[Activity]: Scan the data below and copy each line where "mathrm" occurs.

Start of Provided entries

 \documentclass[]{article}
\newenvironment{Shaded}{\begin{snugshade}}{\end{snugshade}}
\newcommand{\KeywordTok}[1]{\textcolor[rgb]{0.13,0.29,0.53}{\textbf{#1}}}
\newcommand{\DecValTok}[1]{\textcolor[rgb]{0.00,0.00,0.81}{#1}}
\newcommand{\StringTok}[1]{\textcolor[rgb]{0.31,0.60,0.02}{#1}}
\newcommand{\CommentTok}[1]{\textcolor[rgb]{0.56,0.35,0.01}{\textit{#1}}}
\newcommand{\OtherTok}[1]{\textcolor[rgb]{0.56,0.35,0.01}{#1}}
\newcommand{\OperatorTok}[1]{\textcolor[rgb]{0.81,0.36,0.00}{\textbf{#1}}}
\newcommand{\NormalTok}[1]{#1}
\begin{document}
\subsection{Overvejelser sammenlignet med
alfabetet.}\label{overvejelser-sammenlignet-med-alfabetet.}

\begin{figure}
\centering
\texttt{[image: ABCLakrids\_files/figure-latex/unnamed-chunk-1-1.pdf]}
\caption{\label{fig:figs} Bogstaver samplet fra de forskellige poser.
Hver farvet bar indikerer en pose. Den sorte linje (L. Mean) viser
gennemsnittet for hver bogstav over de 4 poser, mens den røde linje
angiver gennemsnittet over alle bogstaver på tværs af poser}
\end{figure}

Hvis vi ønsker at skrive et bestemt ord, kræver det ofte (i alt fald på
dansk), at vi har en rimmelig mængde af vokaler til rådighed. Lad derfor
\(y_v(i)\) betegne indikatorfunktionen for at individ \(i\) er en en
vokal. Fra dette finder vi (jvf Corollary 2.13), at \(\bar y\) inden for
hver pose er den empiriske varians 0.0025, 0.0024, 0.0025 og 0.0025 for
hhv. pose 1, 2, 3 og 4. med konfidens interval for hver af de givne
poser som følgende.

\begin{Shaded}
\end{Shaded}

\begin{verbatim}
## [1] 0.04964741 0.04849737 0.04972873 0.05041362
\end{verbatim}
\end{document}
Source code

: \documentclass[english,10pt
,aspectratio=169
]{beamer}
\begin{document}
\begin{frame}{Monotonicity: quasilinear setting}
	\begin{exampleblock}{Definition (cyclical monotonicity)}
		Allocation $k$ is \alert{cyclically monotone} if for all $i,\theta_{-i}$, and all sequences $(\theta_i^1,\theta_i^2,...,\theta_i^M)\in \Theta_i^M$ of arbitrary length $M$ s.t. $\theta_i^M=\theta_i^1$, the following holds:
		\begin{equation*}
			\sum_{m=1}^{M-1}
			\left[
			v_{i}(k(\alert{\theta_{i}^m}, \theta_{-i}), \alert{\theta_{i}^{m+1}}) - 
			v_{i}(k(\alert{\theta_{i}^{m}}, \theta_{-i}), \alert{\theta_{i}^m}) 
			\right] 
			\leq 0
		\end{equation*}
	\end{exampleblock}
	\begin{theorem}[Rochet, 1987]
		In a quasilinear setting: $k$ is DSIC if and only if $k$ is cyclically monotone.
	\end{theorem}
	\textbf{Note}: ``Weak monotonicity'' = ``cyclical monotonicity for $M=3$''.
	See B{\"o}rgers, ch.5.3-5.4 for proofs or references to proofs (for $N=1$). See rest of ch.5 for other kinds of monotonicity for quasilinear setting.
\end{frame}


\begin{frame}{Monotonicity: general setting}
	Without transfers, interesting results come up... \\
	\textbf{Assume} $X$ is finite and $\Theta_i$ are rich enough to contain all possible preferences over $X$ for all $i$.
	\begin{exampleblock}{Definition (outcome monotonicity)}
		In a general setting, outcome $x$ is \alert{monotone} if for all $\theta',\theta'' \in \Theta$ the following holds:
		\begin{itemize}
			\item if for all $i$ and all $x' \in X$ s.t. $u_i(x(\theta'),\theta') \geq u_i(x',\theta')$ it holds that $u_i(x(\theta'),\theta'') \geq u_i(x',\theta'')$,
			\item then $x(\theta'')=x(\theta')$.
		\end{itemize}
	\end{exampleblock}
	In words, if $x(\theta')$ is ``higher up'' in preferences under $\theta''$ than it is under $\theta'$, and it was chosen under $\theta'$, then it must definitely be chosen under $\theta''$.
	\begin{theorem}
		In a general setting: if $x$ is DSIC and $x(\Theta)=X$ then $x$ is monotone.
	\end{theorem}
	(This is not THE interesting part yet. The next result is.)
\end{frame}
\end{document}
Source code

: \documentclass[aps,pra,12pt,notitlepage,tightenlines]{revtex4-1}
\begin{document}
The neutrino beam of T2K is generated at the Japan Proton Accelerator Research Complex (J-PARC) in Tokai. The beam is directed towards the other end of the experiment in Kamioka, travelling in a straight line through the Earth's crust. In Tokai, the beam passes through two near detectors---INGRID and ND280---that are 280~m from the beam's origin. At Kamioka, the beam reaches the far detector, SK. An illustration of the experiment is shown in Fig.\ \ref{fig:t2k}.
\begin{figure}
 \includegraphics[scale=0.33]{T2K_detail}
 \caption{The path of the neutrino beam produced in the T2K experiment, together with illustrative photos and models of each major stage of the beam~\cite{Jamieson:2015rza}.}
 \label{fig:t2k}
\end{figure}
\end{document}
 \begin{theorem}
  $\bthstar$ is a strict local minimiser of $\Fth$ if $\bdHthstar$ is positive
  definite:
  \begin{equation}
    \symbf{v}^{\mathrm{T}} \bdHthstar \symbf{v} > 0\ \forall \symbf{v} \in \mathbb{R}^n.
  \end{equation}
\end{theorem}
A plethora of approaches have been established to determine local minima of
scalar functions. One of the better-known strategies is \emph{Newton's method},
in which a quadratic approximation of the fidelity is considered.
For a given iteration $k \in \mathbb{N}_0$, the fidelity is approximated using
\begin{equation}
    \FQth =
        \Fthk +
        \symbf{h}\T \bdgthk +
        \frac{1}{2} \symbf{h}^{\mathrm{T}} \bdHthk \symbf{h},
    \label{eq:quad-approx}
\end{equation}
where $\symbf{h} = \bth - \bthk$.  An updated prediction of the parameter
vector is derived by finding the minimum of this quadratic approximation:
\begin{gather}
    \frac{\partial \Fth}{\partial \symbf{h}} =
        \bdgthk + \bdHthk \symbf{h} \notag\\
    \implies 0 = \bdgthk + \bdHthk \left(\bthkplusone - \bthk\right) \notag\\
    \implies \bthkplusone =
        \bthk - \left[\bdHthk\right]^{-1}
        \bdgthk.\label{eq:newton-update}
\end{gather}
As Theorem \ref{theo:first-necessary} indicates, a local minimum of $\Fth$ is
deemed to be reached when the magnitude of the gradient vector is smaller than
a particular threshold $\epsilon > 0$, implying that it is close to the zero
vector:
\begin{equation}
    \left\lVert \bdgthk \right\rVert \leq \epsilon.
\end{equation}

End of Provided entries

[Exercise result]:
    \symbf{v}^{\mathrm{T}} \bdHthstar \symbf{v} > 0\ \forall \symbf{v} \in \mathbb{R}^n.
        \frac{1}{2} \symbf{h}^{\mathrm{T}} \bdHthk \symbf{h},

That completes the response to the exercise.